◆ Work to complete
The reply has to contain each record exactly as written.

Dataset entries
________________
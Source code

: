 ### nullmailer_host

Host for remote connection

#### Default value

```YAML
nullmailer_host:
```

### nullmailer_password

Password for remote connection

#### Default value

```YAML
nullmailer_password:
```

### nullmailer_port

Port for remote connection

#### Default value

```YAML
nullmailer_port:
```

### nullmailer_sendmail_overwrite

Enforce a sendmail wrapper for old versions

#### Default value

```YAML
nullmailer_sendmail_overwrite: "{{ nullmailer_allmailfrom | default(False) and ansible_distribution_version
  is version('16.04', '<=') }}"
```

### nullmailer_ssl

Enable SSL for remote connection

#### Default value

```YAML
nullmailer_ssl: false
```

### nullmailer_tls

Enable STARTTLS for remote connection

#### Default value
________________
◆ Problem solution
Source code

: ### nullmailer_host

Host for remote connection

#### Default value

```YAML
nullmailer_host:
```

### nullmailer_password

Password for remote connection

#### Default value

```YAML
nullmailer_password:
```

### nullmailer_port

Port for remote connection

#### Default value

```YAML
nullmailer_port:
```

### nullmailer_sendmail_overwrite

Enforce a sendmail wrapper for old versions

#### Default value

```YAML
nullmailer_sendmail_overwrite: "{{ nullmailer_allmailfrom | default(False) and ansible_distribution_version
  is version('16.04', '<=') }}"
```

### nullmailer_ssl

Enable SSL for remote connection

#### Default value

```YAML
nullmailer_ssl: false
```

### nullmailer_tls

Enable STARTTLS for remote connection

#### Default value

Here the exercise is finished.